Whenever you see UK label XL Recordings attached to an album, you tend to prick your ears up. It only releases six albums a year on average, but with the likes of King Krule, The xx and Dizzee Rascal under its wing, XL has a heavy hand on the British scene. Its latest project, garage-soul group, Jungle, is a chip straight off the London block.
With an unmistakably UK sound, reminiscent of the early ’80s, the album performs a delicate ballet between quotation and originality. The opening tracks, The Heat, Accelerate and Busy Earnin’, showcase a tapestry of synths, held together by tight-knit progressions and a falsetto that sets the sonic palette for the album. Busy Earnin’ blasts you with a dazzling splay of horns, all fanfare and Don Cheadle braggadocio. It’s exhilarating, but nothing new.
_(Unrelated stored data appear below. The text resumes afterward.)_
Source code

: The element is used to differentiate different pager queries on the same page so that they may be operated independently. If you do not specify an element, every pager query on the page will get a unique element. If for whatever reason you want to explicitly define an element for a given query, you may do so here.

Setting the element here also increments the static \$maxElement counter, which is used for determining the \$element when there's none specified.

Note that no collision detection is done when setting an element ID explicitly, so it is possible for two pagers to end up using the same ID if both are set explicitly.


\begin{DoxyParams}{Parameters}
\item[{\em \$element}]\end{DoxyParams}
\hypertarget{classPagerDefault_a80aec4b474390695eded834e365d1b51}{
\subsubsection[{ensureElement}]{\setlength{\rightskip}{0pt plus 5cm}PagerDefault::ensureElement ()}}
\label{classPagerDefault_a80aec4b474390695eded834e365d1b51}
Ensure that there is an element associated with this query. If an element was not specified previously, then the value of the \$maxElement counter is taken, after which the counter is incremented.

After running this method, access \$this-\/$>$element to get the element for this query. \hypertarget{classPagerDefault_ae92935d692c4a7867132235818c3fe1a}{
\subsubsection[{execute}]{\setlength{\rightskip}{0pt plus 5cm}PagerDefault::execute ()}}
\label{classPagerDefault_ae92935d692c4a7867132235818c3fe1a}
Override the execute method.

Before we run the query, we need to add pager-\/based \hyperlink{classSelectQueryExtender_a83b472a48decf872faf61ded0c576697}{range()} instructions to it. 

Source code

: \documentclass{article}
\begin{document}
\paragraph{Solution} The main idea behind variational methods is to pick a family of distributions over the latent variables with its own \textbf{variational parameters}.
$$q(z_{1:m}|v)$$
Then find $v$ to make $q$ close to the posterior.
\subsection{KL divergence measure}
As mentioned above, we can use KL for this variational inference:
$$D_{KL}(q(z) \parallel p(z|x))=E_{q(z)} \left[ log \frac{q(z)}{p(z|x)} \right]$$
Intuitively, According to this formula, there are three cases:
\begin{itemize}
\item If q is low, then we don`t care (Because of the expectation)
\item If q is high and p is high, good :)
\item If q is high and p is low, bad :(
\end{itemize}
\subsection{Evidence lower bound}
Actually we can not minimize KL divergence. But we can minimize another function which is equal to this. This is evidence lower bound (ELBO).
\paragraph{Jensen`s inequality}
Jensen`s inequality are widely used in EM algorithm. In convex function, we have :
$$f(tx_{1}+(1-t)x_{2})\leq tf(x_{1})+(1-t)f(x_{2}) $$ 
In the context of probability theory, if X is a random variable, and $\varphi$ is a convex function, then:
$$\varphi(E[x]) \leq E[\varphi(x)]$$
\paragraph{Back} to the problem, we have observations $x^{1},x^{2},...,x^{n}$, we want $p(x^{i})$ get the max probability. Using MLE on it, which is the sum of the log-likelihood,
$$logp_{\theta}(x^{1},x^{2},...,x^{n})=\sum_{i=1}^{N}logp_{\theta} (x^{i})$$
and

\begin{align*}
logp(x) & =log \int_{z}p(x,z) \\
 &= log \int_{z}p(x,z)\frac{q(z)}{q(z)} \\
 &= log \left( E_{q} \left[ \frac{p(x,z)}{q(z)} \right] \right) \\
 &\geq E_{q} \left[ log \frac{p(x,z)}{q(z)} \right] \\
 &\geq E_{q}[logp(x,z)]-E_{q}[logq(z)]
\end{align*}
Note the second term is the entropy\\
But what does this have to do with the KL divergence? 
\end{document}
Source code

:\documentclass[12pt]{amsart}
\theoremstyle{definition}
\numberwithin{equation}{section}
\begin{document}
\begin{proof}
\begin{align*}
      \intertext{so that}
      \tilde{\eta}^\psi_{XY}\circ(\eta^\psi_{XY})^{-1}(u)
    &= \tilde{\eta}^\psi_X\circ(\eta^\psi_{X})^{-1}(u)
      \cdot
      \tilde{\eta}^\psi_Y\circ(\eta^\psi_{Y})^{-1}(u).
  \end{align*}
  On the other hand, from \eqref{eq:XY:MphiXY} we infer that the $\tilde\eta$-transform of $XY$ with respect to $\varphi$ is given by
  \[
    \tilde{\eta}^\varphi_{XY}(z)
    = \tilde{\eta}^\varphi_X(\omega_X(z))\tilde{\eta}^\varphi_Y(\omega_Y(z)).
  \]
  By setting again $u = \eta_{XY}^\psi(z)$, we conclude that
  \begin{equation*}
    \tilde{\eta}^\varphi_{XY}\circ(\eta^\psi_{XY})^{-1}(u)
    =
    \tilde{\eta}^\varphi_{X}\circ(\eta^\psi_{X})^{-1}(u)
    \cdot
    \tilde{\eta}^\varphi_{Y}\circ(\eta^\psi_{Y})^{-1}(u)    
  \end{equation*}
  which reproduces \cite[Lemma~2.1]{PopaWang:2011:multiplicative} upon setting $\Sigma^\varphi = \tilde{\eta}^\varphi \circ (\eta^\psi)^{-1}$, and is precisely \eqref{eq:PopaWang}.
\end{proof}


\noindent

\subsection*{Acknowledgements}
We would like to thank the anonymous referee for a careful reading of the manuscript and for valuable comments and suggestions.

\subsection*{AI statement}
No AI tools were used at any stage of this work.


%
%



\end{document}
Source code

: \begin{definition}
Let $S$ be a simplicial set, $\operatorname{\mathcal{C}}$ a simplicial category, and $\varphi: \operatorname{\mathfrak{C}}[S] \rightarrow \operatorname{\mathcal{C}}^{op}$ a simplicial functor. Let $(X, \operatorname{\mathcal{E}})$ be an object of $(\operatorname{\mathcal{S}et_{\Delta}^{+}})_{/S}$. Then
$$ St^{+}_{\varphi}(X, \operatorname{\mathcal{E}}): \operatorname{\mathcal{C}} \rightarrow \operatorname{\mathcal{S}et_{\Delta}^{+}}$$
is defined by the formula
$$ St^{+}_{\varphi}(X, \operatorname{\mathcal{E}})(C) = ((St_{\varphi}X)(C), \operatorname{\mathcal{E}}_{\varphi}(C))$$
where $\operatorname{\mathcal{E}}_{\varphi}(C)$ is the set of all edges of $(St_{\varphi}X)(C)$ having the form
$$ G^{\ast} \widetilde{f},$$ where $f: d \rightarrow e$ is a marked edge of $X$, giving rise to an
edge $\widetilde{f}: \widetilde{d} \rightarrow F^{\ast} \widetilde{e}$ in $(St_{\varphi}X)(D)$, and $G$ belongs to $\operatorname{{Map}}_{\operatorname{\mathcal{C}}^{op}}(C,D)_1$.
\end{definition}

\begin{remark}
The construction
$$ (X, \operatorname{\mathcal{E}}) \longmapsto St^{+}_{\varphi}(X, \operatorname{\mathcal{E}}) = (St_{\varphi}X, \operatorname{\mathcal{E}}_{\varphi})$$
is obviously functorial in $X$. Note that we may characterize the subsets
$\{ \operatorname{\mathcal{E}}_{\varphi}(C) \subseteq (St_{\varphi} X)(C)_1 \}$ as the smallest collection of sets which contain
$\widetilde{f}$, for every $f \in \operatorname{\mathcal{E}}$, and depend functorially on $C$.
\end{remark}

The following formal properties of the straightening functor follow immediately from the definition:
It’s what happens after the hefty openers that exposes Jungle’s true ability: the album moves with cinematic propulsion through a kaleidoscope of musical ideas and influences, everything from Jamiroquai to Seattle grunge. Cuts such as Smoking Pixels and Crumbler are rich and complex, miles away from the roller disco beginnings.
    Jungle is an easy and well-constructed album that explores a healthy blend of synth and soul to the full. Keep it in your back pocket for summer.